* **Task requirements**: Each record below should appear again exactly as written.

* **Supplied material**:
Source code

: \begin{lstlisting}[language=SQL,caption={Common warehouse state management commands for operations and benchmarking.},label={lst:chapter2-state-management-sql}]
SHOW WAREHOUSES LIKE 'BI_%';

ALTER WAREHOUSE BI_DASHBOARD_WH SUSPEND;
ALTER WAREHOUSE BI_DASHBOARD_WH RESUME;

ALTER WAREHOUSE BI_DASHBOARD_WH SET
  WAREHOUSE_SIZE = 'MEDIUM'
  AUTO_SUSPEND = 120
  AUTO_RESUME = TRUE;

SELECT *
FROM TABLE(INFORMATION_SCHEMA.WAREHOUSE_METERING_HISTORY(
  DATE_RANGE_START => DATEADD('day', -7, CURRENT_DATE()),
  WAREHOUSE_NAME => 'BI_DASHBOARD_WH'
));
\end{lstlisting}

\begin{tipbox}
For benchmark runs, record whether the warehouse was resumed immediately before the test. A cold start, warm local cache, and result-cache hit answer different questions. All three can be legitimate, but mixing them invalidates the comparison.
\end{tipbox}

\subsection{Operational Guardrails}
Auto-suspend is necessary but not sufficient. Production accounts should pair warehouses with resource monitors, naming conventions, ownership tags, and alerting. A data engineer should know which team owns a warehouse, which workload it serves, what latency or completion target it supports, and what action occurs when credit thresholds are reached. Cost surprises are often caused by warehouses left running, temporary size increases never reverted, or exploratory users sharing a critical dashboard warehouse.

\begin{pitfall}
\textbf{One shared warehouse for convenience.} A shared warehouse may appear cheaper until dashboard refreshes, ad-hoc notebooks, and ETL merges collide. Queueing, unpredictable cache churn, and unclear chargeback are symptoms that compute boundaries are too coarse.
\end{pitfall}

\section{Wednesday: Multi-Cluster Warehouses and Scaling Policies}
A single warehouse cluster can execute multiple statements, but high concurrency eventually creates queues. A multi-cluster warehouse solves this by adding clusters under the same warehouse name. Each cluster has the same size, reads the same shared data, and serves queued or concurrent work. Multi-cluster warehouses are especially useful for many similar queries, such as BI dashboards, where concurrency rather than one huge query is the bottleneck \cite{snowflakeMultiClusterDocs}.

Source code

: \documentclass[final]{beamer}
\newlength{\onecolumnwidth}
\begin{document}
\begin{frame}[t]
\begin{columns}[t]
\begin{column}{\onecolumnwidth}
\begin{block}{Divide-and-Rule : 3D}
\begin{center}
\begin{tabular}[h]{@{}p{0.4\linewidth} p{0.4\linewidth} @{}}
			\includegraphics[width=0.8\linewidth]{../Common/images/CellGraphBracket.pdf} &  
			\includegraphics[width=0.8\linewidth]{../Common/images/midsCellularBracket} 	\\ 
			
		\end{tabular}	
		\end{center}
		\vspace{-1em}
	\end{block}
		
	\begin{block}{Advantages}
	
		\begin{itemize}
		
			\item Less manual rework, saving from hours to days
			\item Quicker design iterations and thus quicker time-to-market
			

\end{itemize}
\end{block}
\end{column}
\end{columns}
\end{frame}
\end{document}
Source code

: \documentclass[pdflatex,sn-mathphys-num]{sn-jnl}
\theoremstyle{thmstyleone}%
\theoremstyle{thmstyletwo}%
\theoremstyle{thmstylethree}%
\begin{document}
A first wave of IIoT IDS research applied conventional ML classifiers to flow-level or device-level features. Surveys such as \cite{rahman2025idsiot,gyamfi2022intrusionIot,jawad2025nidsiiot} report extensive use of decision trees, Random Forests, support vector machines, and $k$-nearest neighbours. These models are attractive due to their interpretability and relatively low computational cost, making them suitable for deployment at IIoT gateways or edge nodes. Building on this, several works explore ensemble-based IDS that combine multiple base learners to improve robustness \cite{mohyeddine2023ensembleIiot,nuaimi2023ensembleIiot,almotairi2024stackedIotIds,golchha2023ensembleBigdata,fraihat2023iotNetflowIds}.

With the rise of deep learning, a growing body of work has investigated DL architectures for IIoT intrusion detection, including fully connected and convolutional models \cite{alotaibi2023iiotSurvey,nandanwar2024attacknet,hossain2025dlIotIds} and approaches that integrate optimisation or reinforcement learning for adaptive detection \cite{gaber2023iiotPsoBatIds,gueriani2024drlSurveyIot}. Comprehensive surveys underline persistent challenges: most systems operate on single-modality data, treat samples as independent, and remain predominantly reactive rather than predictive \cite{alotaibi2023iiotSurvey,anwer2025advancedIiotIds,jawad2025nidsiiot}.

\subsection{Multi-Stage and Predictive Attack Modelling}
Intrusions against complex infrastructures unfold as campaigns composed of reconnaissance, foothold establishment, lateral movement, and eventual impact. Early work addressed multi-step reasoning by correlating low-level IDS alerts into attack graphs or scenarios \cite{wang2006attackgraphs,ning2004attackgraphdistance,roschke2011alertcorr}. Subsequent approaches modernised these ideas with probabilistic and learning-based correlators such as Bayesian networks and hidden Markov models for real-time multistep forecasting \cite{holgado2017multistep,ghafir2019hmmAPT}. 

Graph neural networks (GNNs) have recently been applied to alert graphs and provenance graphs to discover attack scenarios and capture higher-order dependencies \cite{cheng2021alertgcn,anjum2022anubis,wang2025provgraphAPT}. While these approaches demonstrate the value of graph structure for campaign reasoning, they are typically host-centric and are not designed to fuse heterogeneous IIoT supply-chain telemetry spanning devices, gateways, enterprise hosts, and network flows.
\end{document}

* **Reply to the task**:
Source code

: \begin{lstlisting}[language=SQL,caption={Common warehouse state management commands for operations and benchmarking.},label={lst:chapter2-state-management-sql}]
SHOW WAREHOUSES LIKE 'BI_%';

ALTER WAREHOUSE BI_DASHBOARD_WH SUSPEND;
ALTER WAREHOUSE BI_DASHBOARD_WH RESUME;

ALTER WAREHOUSE BI_DASHBOARD_WH SET
  WAREHOUSE_SIZE = 'MEDIUM'
  AUTO_SUSPEND = 120
  AUTO_RESUME = TRUE;

SELECT *
FROM TABLE(INFORMATION_SCHEMA.WAREHOUSE_METERING_HISTORY(
  DATE_RANGE_START => DATEADD('day', -7, CURRENT_DATE()),
  WAREHOUSE_NAME => 'BI_DASHBOARD_WH'
));
\end{lstlisting}

\begin{tipbox}
For benchmark runs, record whether the warehouse was resumed immediately before the test. A cold start, warm local cache, and result-cache hit answer different questions. All three can be legitimate, but mixing them invalidates the comparison.
\end{tipbox}

\subsection{Operational Guardrails}
Auto-suspend is necessary but not sufficient. Production accounts should pair warehouses with resource monitors, naming conventions, ownership tags, and alerting. A data engineer should know which team owns a warehouse, which workload it serves, what latency or completion target it supports, and what action occurs when credit thresholds are reached. Cost surprises are often caused by warehouses left running, temporary size increases never reverted, or exploratory users sharing a critical dashboard warehouse.

\begin{pitfall}
\textbf{One shared warehouse for convenience.} A shared warehouse may appear cheaper until dashboard refreshes, ad-hoc notebooks, and ETL merges collide. Queueing, unpredictable cache churn, and unclear chargeback are symptoms that compute boundaries are too coarse.
\end{pitfall}

\section{Wednesday: Multi-Cluster Warehouses and Scaling Policies}
A single warehouse cluster can execute multiple statements, but high concurrency eventually creates queues. A multi-cluster warehouse solves this by adding clusters under the same warehouse name. Each cluster has the same size, reads the same shared data, and serves queued or concurrent work. Multi-cluster warehouses are especially useful for many similar queries, such as BI dashboards, where concurrency rather than one huge query is the bottleneck \cite{snowflakeMultiClusterDocs}.

Source code

: \documentclass[final]{beamer}
\newlength{\onecolumnwidth}
\begin{document}
\begin{frame}[t]
\begin{columns}[t]
\begin{column}{\onecolumnwidth}
\begin{block}{Divide-and-Rule : 3D}
\begin{center}
\begin{tabular}[h]{@{}p{0.4\linewidth} p{0.4\linewidth} @{}}
			\includegraphics[width=0.8\linewidth]{../Common/images/CellGraphBracket.pdf} &  
			\includegraphics[width=0.8\linewidth]{../Common/images/midsCellularBracket} 	\\ 
			
		\end{tabular}	
		\end{center}
		\vspace{-1em}
	\end{block}
		
	\begin{block}{Advantages}
	
		\begin{itemize}
		
			\item Less manual rework, saving from hours to days
			\item Quicker design iterations and thus quicker time-to-market
			

\end{itemize}
\end{block}
\end{column}
\end{columns}
\end{frame}
\end{document}
Source code

: \documentclass[pdflatex,sn-mathphys-num]{sn-jnl}
\theoremstyle{thmstyleone}%
\theoremstyle{thmstyletwo}%
\theoremstyle{thmstylethree}%
\begin{document}
A first wave of IIoT IDS research applied conventional ML classifiers to flow-level or device-level features. Surveys such as \cite{rahman2025idsiot,gyamfi2022intrusionIot,jawad2025nidsiiot} report extensive use of decision trees, Random Forests, support vector machines, and $k$-nearest neighbours. These models are attractive due to their interpretability and relatively low computational cost, making them suitable for deployment at IIoT gateways or edge nodes. Building on this, several works explore ensemble-based IDS that combine multiple base learners to improve robustness \cite{mohyeddine2023ensembleIiot,nuaimi2023ensembleIiot,almotairi2024stackedIotIds,golchha2023ensembleBigdata,fraihat2023iotNetflowIds}.

With the rise of deep learning, a growing body of work has investigated DL architectures for IIoT intrusion detection, including fully connected and convolutional models \cite{alotaibi2023iiotSurvey,nandanwar2024attacknet,hossain2025dlIotIds} and approaches that integrate optimisation or reinforcement learning for adaptive detection \cite{gaber2023iiotPsoBatIds,gueriani2024drlSurveyIot}. Comprehensive surveys underline persistent challenges: most systems operate on single-modality data, treat samples as independent, and remain predominantly reactive rather than predictive \cite{alotaibi2023iiotSurvey,anwer2025advancedIiotIds,jawad2025nidsiiot}.

\subsection{Multi-Stage and Predictive Attack Modelling}
Intrusions against complex infrastructures unfold as campaigns composed of reconnaissance, foothold establishment, lateral movement, and eventual impact. Early work addressed multi-step reasoning by correlating low-level IDS alerts into attack graphs or scenarios \cite{wang2006attackgraphs,ning2004attackgraphdistance,roschke2011alertcorr}. Subsequent approaches modernised these ideas with probabilistic and learning-based correlators such as Bayesian networks and hidden Markov models for real-time multistep forecasting \cite{holgado2017multistep,ghafir2019hmmAPT}. 

Graph neural networks (GNNs) have recently been applied to alert graphs and provenance graphs to discover attack scenarios and capture higher-order dependencies \cite{cheng2021alertgcn,anjum2022anubis,wang2025provgraphAPT}. While these approaches demonstrate the value of graph structure for campaign reasoning, they are typically host-centric and are not designed to fuse heterogeneous IIoT supply-chain telemetry spanning devices, gateways, enterprise hosts, and network flows.
\end{document}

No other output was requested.